His bouncer barrage that was once so feared was countered with breath-taking batting, baseball swings and brutal cut shots leaving the 36-year-old scratching his head as the ball soared over the boundary again and again.
The eulogies were being written. Wagner was done. Finished. This new brand of test match cricket was likely ending a storied career.
Even I wrote that time was coming up for the brilliant bowler, that he lacked the pace and spark which propelled him to the top of the game.
While I still believe that to be true, that we are seeing the last of one of New Zealand's greatest bowlers, Wagner more than anyone showed what a difference a week can make, and left us with a memory as good as any to savour.
The heart and soul of this New Zealand team, Wagner was involved in each of the last five wickets, and his energetic final spell dragged his country to one of its great test wins.
Wagner's rejuvenation played a major role in the win, but New Zealand's brains trust clearly learned a lot from the first test and the first innings of this match, and had better plans in place to combat England's aggressive approach when it mattered most.
In the first innings, England's top order could do little to combat a fresh, green Basin Reserve pitch, and accurate opening spells by captain Tim Southee and Matt Henry.
But after early wobbles, Bazball returned to full flight.
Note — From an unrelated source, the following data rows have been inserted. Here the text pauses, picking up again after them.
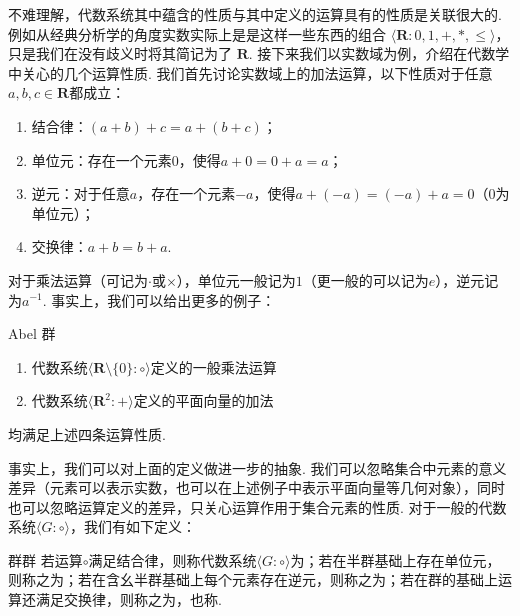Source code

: 不难理解，代数系统其中蕴含的性质与其中定义的运算具有的性质是关联很大的. 例如从经典分析学的角度实数实际上是是这样一些东西的组合 $\langle\mathbf{R}\colon 0, 1, +, *, \leqslant\rangle$，只是我们在没有歧义时将其简记为了 $\mathbf{R}$. 接下来我们以实数域为例，介绍在代数学中关心的几个运算性质. 我们首先讨论实数域上的加法运算，以下性质对于任意$a,b,c\in\mathbf{R}$都成立：

\begin{enumerate}
    \item 结合律：$(a+b)+c=a+(b+c)$；

    \item 单位元：存在一个元素$0$，使得$a+0=0+a=a$；

    \item 逆元：对于任意$a$，存在一个元素$-a$，使得$a+(-a)=(-a)+a=0$（0为单位元）；

    \item 交换律：$a+b=b+a$.
\end{enumerate}

对于乘法运算（可记为$\cdot$或$\times$），单位元一般记为$1$（更一般的可以记为$e$），逆元记为$a^{-1}$. 事实上，我们可以给出更多的例子：
\begin{example}{}{Abel 群}
    \begin{enumerate}
        \item 代数系统$\langle \mathbf{R}\setminus\{0\}\colon\circ\rangle$定义的一般乘法运算

        \item 代数系统$\langle \mathbf{R}^2\colon+\rangle$定义的平面向量的加法
    \end{enumerate}
    均满足上述四条运算性质.
\end{example}

事实上，我们可以对上面的定义做进一步的抽象. 我们可以忽略集合中元素的意义差异（元素可以表示实数，也可以在上述例子中表示平面向量等几何对象），同时也可以忽略运算定义的差异，只关心运算作用于集合元素的性质. 对于一般的代数系统$\langle G\colon\circ\rangle$，我们有如下定义：
\begin{definition}{群}{群}
    若运算$\circ$满足结合律，则称代数系统$\langle G\colon\circ\rangle$为；若在半群基础上存在单位元，则称之为；若在含幺半群基础上每个元素存在逆元，则称之为；若在群的基础上运算还满足交换律，则称之为，也称.
\end{definition}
Before taking their mark, England's batters seemed to know who they would target and how. England knew New Zealand entered the match a bowler light. They relentlessly targeted Daryl Mitchell and Michael Bracewell as a result, and again showed no fear when facing Wagner.
But New Zealand just let it happen.
Bowlers failed to build pressure after the opening hour or so, and the fields allowed the likes of Harry Brook the freedom to play his favourite shots, pounding anything slightly full down the ground for four or six.
And that's where things changed in the fourth innings. Credit should go to captain Southee, and likely Kane Williamson and Tom Latham too, two men the skipper often approached for advice and ideas.
The basic idea of Bazball is for batters to take the aggressive approach and put mountains of pressure on the bowlers.
They do so by changing their depth in the crease, often advancing down the wicket and turning difficult-to-play length balls into harmless, overpitched, driveable deliveries, or by covering off or exposing their stumps, opening up access to parts of the field the bowler thinks they're able to protect.
Tim Southee made two masterful decisions in the second innings which didn't allow England to break the shackles.
First, he asked wicketkeeper Tom Blundell to keep up to the stumps off the pace bowlers. This meant batters didn't think they could advance down the wicket, allowing New Zealand bowlers to settle into better lengths, and to use the short ball more effectively.
It also meant England's batters played at the ball more often. I can't explain it, but when the wicketkeeper is breathing down your neck, judgement outside off stump becomes harder and you feel like you have to hit the ball. You could see that throughout the English innings.
The second thing Southee did was opt for what could be perceived as negative fields which limited the free-flowing boundaries we've come to expect from England.
In Tauranga, England scored a boundary essentially from every seventh ball in the first innings, and from every ninth ball in the second. In the first innings in Wellington, they scored a boundary with every 10th ball they faced.
In the second innings England scored a boundary once for every 13.5 balls faced, almost half the rate of that first innings in Tauranga.
Boundaries are a release for the batting side, giving the illusion that things are going well. Hitting singles doesn't feel the same, even if you're playing at the highest level.
And boundaries have the opposite impact on the bowling side. In the long game of test cricket, linking together dot balls and hopefully maiden overs gives the bowling side a feeling of control. When a boundary comes, control is lost.
For Southee yesterday, singles were as good as dot balls. Preventing the boundary ball was a key goal, and the Black Caps did it well.
New Zealand's overall performance could have done with more polish, with the first innings batting effort abysmal, and bowling depth is still a major issue.
But the Black Caps may have found a blueprint for beating Bazball, forcing England to play their aggressive brand in ways they're not quite comfortable with.